Taking probabilities in (1), the assertion follows since the event \{ \omega: F(X(\omega)) = F(x)\} has probability zero.


Now, let us prove the Probability Integral Transformation Theorem.

Proof Theorem I (Probability Integral Transformation):
Let u\in (0,1). Since F is continuous, there exist a real x such that F(x)=u. Then by Lemma 1, \mathbb{P} ( \{ \omega: Y(\omega) \leq u \} ) = \mathbb{P}( \{ \omega: F( X(\omega) )  \leq  F(x) \} ) = u. This implies that Y is distributed as \text{Uniform}(0,1).


Quantile Function Transformation

Proof Theorem II (Quantile Function Theorem):
First, suppose that F^{-1}(u)= \inf{x: F(x) \geq u}. Note that for any x such that 0<F(x)<1 and any u\in (0,1), F(x)\geq u if, and only if, x\geq F^{-1}(u).

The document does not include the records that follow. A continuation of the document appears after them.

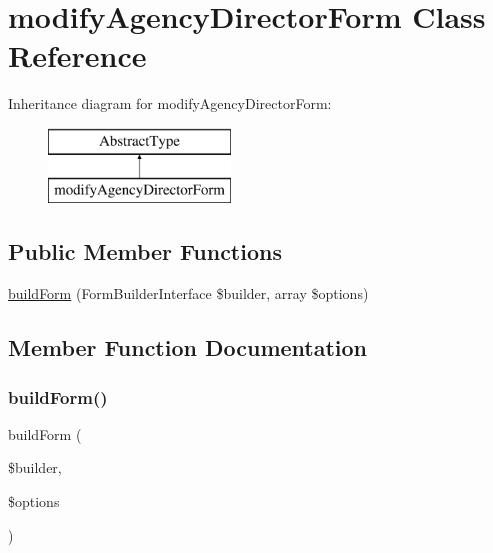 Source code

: \hypertarget{class_app_1_1_forms_1_1modify_agency_director_form}{}\section{modify\+Agency\+Director\+Form Class Reference}
\label{class_app_1_1_forms_1_1modify_agency_director_form}
Inheritance diagram for modify\+Agency\+Director\+Form\+:\begin{figure}[H]
\begin{center}
\leavevmode
\includegraphics[height=2.000000cm]{class_app_1_1_forms_1_1modify_agency_director_form}
\end{center}
\end{figure}
\subsection*{Public Member Functions}
\begin{DoxyCompactItemize}
\item 
\mbox{\hyperlink{class_app_1_1_forms_1_1modify_agency_director_form_a83c3745710374f9c5a1eb0686fe2dfab}{build\+Form}} (Form\+Builder\+Interface \$builder, array \$options)
\end{DoxyCompactItemize}


\subsection{Member Function Documentation}
\mbox{\label{class_app_1_1_forms_1_1modify_agency_director_form_a83c3745710374f9c5a1eb0686fe2dfab}} 
\subsubsection{\texorpdfstring{buildForm()}{buildForm()}}
{\footnotesize\ttfamily build\+Form (\begin{DoxyParamCaption}\item[{Form\+Builder\+Interface}]{\$builder,  }\item[{array}]{\$options }\end{DoxyParamCaption})}


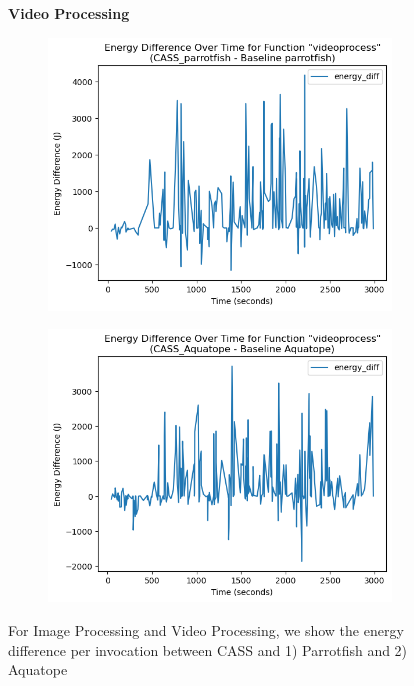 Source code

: \documentclass[times, 10pt,twocolumn]{article}
\begin{document}
\begin{figure}[ht]
   \textbf{Video Processing}\par\medskip
   \begin{subfigure}{0.4\textwidth}
      \includegraphics[width=\textwidth]{imgs/final_experiment_plots/energy_comparison/parrotfish/videoprocess.png}
     \caption{}
     \label{fig:video_energy_diff_parrotfish}
   \end{subfigure}
   \hfill
   \begin{subfigure}{0.4\textwidth}
      \includegraphics[width=\textwidth]{imgs/final_experiment_plots/energy_comparison/aquatope/videoprocess.png}
     \caption{}
     \label{fig:video_energy_diff_aquatope}
   \end{subfigure}
   \caption{For Image Processing and Video Processing, we show the energy difference per invocation between CASS and 1) Parrotfish and 2) Aquatope}
   \label{fig:end_to_end_per_invocation}
   
\end{figure}
\end{document}
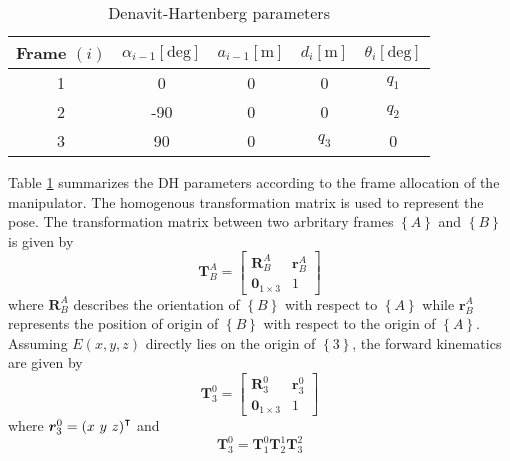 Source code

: \begin{table}[h!]
	\centering
	\begin{tabular}{|c|c|c|c|c|}
		\hline
		\textbf{Frame $\left(i\right)$} &  $\alpha_{i-1} \left[\text{deg}\right]$ & $a_{i-1} \left[\text{m}\right]$ & $d_i \left[\text{m}\right]$ & $\theta_i \left[\text{deg}\right]$ \\ \hline
		1                                  & 0     & 0                    & 0                 &       $q_1$                              \\ \hline
		2                                 & -90     & 0                     & 0                 &       $q_2$                              \\ \hline
		3                                 & 90       & 0                   & $q_3$                    & 0                                   \\ \hline
	\end{tabular}
	\caption{Denavit-Hartenberg parameters}
	\label{tab:dh}
\end{table}
Table \ref{tab:dh} summarizes the DH parameters according to the frame allocation of the manipulator. The homogenous transformation matrix is used to represent the pose. The transformation matrix between two arbritary frames $\left\{A\right\}$ and $\left\{B\right\}$ is given by
\begin{equation*}
	\bm{T}_{B}^{A} = \left[\begin{array}{c|c}
		\bm{R}_{B}^{A} & \bm{r}_{B}^{A}\\
		\hline
		\bm{0}_{1\times3} & 1
	\end{array}\right]
\end{equation*}
where $\bm{R}_{B}^{A}$ describes the orientation of $\left\{B\right\}$ with respect to $\left\{A\right\}$ while $\bm{r}_{B}^{A}$ represents the position of origin of $\left\{B\right\}$ with respect to the origin of $\left\{A\right\}$. Assuming $E\left(x,y,z\right)$ directly lies on the origin of $\left\{3\right\}$, the forward kinematics are given by
\begin{equation*}
	\bm{T}_{3}^{0} = \left[\begin{array}{c|c}
		\bm{R}_{3}^{0} & \bm{r}_{3}^{0}\\
		\hline
		\bm{0}_{1\times3} & 1
	\end{array}\right]
\end{equation*}
where $\bm{r}_{3}^{0} = \left(x \text{ } y \text{ } z\right)^\intercal$ and 
\begin{equation*}
	\bm{T}_{3}^{0} = \bm{T}_{1}^{0}\bm{T}_{2}^{1}\bm{T}_{3}^{2}
\end{equation*}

Suppose that x \geq F^{-1}(u), then \{ x: F(x) \geq u \} = F^{-1}(u) is an interval that contains its left-hand endpoint since F is non-decreasing and right-continuous.

Conversely, suppose that u \leq F(x), then x \geq \inf{ x: F(x) \geq u } = F^{-1}(u). It follows now that \mathbb{P}( \{ F^{-1}(U) \leq x \} ) = \mathbb{P}( \{ U \leq F(x) \} ) = F(x), completing the proof.



Angus, J. E. The Probability Integral Transform and Related Results. SIAM Review 36, 652–654 (1994).